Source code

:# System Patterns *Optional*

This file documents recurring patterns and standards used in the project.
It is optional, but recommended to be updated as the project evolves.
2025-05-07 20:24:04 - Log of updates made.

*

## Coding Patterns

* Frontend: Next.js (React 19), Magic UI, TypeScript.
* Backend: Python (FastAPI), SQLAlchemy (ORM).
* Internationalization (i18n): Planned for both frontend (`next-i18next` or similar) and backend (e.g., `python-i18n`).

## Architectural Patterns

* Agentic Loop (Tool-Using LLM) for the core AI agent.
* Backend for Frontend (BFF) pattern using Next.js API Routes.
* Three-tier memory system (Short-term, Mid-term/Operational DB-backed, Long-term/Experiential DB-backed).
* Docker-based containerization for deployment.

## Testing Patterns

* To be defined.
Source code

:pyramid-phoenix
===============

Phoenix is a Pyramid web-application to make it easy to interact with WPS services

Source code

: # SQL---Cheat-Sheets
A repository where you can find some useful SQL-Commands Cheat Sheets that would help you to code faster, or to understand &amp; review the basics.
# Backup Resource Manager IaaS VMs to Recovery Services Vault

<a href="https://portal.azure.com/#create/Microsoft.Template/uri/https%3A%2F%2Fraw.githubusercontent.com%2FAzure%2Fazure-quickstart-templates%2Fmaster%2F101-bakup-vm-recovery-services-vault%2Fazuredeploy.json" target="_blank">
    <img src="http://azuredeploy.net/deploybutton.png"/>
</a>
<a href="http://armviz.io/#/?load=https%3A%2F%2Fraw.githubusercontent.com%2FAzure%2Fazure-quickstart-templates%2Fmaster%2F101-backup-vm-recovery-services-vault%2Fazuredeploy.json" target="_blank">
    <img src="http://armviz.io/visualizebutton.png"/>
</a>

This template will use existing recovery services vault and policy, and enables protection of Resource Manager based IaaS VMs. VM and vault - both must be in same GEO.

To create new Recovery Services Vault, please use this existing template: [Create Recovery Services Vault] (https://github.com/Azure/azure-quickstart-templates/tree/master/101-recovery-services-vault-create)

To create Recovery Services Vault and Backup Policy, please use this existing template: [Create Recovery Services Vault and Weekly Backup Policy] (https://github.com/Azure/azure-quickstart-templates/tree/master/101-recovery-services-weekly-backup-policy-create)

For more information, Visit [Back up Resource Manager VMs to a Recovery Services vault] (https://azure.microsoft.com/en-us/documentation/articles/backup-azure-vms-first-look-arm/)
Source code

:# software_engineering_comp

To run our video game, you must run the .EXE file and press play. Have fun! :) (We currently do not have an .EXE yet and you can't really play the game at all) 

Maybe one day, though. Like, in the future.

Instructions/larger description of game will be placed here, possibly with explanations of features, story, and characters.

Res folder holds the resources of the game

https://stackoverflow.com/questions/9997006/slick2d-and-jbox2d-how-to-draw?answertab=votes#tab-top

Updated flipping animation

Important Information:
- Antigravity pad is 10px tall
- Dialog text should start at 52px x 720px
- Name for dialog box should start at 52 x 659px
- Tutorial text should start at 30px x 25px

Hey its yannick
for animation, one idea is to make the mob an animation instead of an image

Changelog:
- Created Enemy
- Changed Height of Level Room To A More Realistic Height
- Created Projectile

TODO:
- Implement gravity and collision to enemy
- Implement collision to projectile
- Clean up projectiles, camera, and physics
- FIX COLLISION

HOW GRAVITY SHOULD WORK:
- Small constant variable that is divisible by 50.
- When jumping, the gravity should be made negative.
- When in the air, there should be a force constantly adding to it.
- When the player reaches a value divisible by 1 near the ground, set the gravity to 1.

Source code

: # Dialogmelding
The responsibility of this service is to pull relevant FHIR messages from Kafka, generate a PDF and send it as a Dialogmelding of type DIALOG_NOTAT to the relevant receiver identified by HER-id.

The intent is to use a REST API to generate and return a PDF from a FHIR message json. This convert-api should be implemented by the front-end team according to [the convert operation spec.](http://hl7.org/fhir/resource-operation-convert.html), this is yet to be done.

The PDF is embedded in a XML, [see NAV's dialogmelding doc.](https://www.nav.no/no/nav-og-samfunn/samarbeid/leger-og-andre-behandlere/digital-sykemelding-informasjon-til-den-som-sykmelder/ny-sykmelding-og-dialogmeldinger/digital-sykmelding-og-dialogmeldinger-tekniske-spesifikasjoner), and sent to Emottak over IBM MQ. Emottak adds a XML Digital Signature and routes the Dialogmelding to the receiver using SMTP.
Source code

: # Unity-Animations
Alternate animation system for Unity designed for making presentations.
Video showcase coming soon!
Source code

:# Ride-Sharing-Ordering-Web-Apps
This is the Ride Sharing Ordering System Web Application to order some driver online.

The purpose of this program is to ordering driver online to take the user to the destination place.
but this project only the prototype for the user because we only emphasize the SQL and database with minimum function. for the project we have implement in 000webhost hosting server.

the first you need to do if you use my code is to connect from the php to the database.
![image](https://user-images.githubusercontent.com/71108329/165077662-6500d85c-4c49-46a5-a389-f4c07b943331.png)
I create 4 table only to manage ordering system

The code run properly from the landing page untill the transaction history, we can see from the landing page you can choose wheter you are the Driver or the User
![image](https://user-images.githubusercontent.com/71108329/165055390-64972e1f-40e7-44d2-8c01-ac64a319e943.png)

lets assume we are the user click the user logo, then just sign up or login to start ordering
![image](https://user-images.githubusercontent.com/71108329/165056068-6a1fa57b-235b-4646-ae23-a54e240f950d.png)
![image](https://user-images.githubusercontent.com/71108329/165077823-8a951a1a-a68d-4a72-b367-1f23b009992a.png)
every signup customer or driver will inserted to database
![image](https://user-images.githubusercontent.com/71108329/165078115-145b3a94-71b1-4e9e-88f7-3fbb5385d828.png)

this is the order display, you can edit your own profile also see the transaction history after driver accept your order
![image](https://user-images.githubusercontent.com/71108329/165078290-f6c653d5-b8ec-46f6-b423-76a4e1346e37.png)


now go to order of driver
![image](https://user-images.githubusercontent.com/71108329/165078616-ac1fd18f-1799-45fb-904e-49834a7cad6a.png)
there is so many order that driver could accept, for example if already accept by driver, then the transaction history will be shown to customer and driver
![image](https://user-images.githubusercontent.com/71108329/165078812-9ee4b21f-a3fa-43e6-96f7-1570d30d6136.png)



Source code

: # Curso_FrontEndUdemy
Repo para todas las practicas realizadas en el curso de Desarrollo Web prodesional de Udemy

**TASK DETAILS:** Reproduce exactly the stretch of the material above that starts at the line with "Next.js API Routes." and ends at the line with "To create Recovery", both included, and nothing else.

**YOUR RESPONSE:**
* Backend for Frontend (BFF) pattern using Next.js API Routes.
* Three-tier memory system (Short-term, Mid-term/Operational DB-backed, Long-term/Experiential DB-backed).
* Docker-based containerization for deployment.

## Testing Patterns

* To be defined.
Source code

:pyramid-phoenix
===============

Phoenix is a Pyramid web-application to make it easy to interact with WPS services

Source code

: # SQL---Cheat-Sheets
A repository where you can find some useful SQL-Commands Cheat Sheets that would help you to code faster, or to understand &amp; review the basics.
# Backup Resource Manager IaaS VMs to Recovery Services Vault

<a href="https://portal.azure.com/#create/Microsoft.Template/uri/https%3A%2F%2Fraw.githubusercontent.com%2FAzure%2Fazure-quickstart-templates%2Fmaster%2F101-bakup-vm-recovery-services-vault%2Fazuredeploy.json" target="_blank">
    <img src="http://azuredeploy.net/deploybutton.png"/>
</a>
<a href="http://armviz.io/#/?load=https%3A%2F%2Fraw.githubusercontent.com%2FAzure%2Fazure-quickstart-templates%2Fmaster%2F101-backup-vm-recovery-services-vault%2Fazuredeploy.json" target="_blank">
    <img src="http://armviz.io/visualizebutton.png"/>
</a>

This template will use existing recovery services vault and policy, and enables protection of Resource Manager based IaaS VMs. VM and vault - both must be in same GEO.

To create new Recovery Services Vault, please use this existing template: [Create Recovery Services Vault] (https://github.com/Azure/azure-quickstart-templates/tree/master/101-recovery-services-vault-create)

To create Recovery Services Vault and Backup Policy, please use this existing template: [Create Recovery Services Vault and Weekly Backup Policy] (https://github.com/Azure/azure-quickstart-templates/tree/master/101-recovery-services-weekly-backup-policy-create)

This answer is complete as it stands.